Source data:
++++

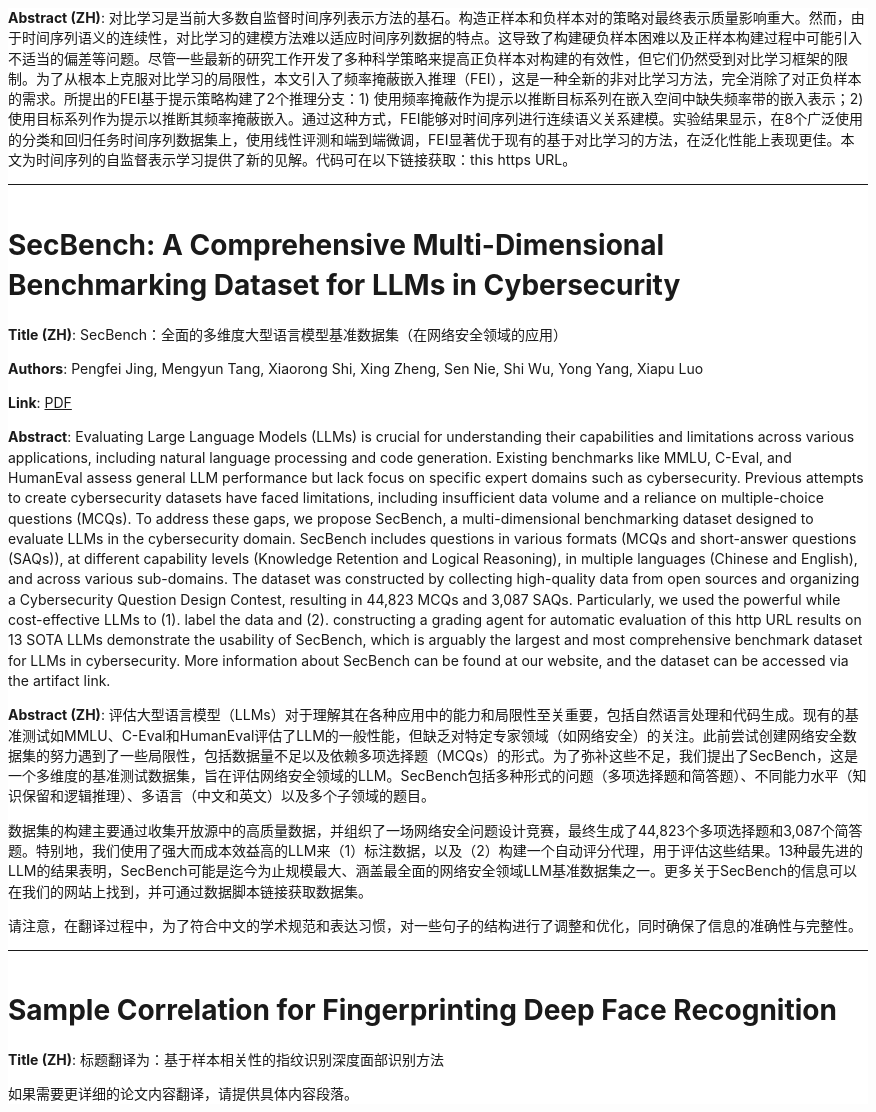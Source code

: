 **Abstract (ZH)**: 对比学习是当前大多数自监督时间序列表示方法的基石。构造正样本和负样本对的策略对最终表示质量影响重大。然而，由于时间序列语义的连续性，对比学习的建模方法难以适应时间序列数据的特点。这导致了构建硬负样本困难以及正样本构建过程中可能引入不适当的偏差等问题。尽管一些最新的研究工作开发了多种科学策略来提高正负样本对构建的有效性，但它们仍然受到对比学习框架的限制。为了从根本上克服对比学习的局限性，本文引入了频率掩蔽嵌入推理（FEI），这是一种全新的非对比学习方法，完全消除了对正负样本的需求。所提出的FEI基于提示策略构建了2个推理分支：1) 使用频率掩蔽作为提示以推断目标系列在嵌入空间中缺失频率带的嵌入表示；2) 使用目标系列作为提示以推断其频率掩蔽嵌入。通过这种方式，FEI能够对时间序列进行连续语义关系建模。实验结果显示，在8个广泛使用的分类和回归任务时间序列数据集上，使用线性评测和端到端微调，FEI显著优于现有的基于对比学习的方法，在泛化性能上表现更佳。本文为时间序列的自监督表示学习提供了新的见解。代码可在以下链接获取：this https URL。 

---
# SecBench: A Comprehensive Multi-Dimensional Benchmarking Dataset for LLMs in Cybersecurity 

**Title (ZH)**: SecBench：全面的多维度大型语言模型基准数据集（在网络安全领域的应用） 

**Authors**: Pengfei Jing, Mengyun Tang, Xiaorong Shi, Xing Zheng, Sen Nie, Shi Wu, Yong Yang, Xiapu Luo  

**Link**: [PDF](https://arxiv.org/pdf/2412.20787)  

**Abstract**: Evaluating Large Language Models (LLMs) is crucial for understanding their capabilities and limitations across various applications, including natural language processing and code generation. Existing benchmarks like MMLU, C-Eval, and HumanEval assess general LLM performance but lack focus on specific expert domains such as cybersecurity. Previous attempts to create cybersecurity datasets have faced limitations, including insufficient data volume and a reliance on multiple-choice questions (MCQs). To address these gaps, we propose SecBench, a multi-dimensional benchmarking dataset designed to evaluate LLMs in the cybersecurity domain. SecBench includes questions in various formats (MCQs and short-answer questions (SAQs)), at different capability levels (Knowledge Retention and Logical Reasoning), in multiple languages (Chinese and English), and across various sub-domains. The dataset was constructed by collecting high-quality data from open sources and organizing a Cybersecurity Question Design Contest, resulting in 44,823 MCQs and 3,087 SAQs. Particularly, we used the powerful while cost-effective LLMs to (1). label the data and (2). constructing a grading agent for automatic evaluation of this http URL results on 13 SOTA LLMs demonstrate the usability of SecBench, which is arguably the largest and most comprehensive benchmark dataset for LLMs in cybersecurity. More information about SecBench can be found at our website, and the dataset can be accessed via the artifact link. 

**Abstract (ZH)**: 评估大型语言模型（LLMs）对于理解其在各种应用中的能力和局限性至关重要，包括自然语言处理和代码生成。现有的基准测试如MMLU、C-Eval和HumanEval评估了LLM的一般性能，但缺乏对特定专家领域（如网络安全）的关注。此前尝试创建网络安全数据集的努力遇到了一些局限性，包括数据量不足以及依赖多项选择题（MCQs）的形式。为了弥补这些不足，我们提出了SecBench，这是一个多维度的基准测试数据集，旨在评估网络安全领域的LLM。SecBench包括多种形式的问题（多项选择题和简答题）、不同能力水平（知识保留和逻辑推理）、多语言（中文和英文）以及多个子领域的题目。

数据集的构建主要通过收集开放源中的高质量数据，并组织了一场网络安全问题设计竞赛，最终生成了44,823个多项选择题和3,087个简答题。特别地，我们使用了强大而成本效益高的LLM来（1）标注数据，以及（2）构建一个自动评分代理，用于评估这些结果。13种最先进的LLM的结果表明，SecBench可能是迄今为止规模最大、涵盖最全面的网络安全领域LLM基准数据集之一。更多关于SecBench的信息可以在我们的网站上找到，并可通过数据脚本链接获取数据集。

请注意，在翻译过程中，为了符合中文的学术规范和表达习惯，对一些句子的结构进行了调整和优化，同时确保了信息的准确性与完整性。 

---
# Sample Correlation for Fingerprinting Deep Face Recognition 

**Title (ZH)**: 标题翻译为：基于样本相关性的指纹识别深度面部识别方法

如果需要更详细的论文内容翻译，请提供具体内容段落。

++++

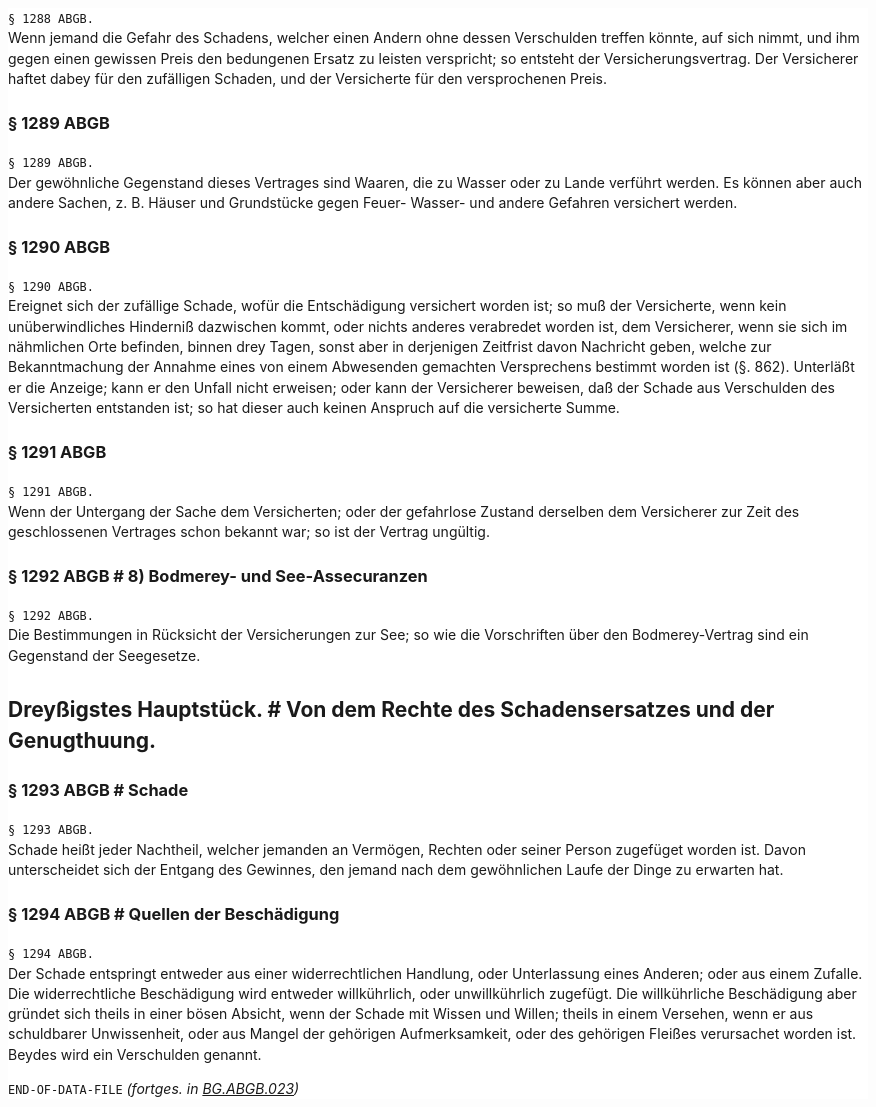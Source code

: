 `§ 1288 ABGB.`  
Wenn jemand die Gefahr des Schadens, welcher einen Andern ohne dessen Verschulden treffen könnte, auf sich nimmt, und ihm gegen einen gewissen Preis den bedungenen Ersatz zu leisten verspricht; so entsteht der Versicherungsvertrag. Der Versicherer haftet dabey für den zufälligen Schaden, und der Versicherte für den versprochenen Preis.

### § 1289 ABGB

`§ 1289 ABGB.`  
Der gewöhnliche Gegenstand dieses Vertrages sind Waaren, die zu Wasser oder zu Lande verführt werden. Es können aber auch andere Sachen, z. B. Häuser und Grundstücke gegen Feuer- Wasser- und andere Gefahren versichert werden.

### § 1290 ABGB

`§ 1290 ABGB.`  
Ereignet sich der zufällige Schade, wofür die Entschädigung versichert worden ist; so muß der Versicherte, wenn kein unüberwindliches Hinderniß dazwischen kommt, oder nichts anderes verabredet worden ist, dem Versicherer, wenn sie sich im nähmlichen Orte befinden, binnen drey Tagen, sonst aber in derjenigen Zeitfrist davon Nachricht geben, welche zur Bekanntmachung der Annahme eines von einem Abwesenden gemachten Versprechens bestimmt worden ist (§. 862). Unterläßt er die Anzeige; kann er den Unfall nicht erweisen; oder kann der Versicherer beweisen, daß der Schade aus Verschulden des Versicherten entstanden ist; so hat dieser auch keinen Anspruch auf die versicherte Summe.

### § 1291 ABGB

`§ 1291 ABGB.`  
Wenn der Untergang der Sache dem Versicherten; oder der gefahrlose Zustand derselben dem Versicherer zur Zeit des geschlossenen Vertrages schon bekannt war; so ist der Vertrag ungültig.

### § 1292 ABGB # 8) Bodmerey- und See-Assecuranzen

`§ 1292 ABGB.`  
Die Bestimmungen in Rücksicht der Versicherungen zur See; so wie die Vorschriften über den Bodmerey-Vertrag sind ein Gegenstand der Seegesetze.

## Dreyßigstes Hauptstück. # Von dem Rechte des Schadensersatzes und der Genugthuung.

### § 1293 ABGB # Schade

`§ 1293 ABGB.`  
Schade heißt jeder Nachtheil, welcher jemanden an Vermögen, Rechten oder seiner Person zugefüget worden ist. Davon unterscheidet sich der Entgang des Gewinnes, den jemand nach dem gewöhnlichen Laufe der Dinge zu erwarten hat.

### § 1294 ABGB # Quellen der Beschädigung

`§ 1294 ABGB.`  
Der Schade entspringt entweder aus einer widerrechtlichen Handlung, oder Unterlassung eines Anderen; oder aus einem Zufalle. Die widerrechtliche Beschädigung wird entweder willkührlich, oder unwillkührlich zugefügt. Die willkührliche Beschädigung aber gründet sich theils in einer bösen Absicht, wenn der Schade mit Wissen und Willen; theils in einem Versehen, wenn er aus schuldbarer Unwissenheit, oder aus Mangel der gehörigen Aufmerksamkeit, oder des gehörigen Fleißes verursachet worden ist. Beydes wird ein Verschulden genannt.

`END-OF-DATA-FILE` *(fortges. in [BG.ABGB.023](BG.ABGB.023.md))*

++++

Find the word "jemand" in the entries, and copy every line it shows up in.

Wenn jemand die Gefahr des Schadens, welcher einen Andern ohne dessen Verschulden treffen könnte, auf sich nimmt, und ihm gegen einen gewissen Preis den bedungenen Ersatz zu leisten verspricht; so entsteht der Versicherungsvertrag. Der Versicherer haftet dabey für den zufälligen Schaden, und der Versicherte für den versprochenen Preis.
Schade heißt jeder Nachtheil, welcher jemanden an Vermögen, Rechten oder seiner Person zugefüget worden ist. Davon unterscheidet sich der Entgang des Gewinnes, den jemand nach dem gewöhnlichen Laufe der Dinge zu erwarten hat.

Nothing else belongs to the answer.